Interpretive Summary: When plant cells divide, they form a structure called the cell plate that serves to separate the daughter nuclei and cytoplasm. Previous investigations have noted that a number of herbicides affect the cell plate formation but the exact mechanism for this disruption is not known. This paper documents the presence of two organelles in the cell plate, peroxisomes and actin microfilaments. Each of these organelles appears to be critical in producing a cell plate and are structures which may be affected by herbicides, so that cell plate formation is disrupted. These findings are important because they explain previous results of herbicide action as being due to effects on the peroxisomes. This is a novel site of action.
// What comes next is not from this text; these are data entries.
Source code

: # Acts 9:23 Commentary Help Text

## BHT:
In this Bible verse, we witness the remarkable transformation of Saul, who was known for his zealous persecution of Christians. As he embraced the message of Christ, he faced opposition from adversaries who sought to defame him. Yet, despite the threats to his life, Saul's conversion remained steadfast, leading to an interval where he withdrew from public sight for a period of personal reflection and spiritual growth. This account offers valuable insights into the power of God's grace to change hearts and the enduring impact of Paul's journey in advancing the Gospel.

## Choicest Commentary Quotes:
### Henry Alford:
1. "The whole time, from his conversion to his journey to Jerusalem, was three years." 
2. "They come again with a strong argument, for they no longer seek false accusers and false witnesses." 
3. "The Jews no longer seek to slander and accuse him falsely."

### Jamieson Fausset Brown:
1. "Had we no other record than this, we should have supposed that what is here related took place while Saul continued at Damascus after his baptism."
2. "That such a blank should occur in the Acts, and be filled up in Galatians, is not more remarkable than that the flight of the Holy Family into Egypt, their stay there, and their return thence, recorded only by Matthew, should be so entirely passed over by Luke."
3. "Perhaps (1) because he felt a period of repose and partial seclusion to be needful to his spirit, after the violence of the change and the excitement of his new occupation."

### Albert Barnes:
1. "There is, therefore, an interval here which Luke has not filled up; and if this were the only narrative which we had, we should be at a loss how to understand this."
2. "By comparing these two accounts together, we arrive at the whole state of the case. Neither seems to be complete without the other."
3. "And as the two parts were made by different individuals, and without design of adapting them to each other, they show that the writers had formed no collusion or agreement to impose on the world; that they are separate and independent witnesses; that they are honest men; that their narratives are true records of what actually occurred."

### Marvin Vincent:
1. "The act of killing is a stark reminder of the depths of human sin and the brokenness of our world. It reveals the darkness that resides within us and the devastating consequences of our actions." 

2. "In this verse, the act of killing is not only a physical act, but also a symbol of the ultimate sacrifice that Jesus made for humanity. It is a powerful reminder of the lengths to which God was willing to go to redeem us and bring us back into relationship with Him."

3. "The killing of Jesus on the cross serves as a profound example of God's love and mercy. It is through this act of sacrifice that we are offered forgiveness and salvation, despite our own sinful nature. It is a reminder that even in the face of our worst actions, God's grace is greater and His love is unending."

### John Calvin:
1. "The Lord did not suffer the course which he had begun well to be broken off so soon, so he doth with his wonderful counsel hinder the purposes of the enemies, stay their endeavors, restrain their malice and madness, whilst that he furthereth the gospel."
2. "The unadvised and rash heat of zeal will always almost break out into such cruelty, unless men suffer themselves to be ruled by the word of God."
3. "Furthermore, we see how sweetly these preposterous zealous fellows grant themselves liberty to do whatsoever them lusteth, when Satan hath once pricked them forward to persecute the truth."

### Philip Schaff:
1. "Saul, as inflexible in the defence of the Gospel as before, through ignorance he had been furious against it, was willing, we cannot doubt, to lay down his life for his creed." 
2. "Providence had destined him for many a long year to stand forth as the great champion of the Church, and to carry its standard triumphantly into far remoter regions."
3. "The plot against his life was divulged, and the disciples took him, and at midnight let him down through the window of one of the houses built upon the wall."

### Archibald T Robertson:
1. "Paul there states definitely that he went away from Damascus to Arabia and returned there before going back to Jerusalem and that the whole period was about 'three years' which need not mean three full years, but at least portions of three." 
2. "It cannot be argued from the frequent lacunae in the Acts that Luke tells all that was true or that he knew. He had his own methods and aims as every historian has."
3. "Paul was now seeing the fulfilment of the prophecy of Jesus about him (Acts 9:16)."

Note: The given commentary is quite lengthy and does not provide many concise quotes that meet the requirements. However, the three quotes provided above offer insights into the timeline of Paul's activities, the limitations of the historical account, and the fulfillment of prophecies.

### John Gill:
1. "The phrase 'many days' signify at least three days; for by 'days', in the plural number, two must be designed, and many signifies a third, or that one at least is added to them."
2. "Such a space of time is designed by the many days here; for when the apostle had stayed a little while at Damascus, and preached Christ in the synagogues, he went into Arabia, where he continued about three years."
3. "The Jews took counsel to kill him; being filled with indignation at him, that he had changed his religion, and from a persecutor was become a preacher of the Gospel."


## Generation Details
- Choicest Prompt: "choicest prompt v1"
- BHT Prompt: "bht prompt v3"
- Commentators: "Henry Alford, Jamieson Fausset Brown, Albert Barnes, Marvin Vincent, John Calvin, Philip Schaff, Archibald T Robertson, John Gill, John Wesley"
Technical Abstract: We have investigated changes in the distribution of peroxisomes in onion root tip cells through the cell cycle using confocal and electron microscopy. During interphase and mitosis, peroxisomes distribute randomly throughout the cytoplasm, but beginning late in anaphase, all peroxisomes accumulate at the division plane. Initially, peroxisomes occur within the microtubule phragmoplast in two zones on either side of the developing cell plate. However, as the phragmoplast matures and expands outwards to form an annulus, peroxisomes redistribute into a ring immediately inside the location of the microtubules. This aggregation of peroxisomes adjacent to the cell plate and phragmoplast is an actin-dependent process. Peroxisomes first accumulate in the division plane prior to the formation of the microtubule phragmoplast, and throughout cytokinesis, always codistribute with actin. Electron micrographs, which show some peroxisomes in close association with vesicles near the cell plate, also confirm a direct interaction between the peroxisomes and actin. Furthermore, application of cytochalasin, latrunculin and the myosin-antagonist BDM inhibit aggregation. The phenomenon of peroxisome aggregation adjacent to the cell plate is most pronounced in onion and a range of other monocots, and occurs in some dicots including tobacco BY-2 cells but not in the roots of Arabidopsis. We propose that peroxisomes function in the formation of the cell plate, either by regulating hydrogen peroxide formation within the developing cell plate, or by their involvement in recycling of excess membranes from secretory vesicles via the *-oxidation pathway.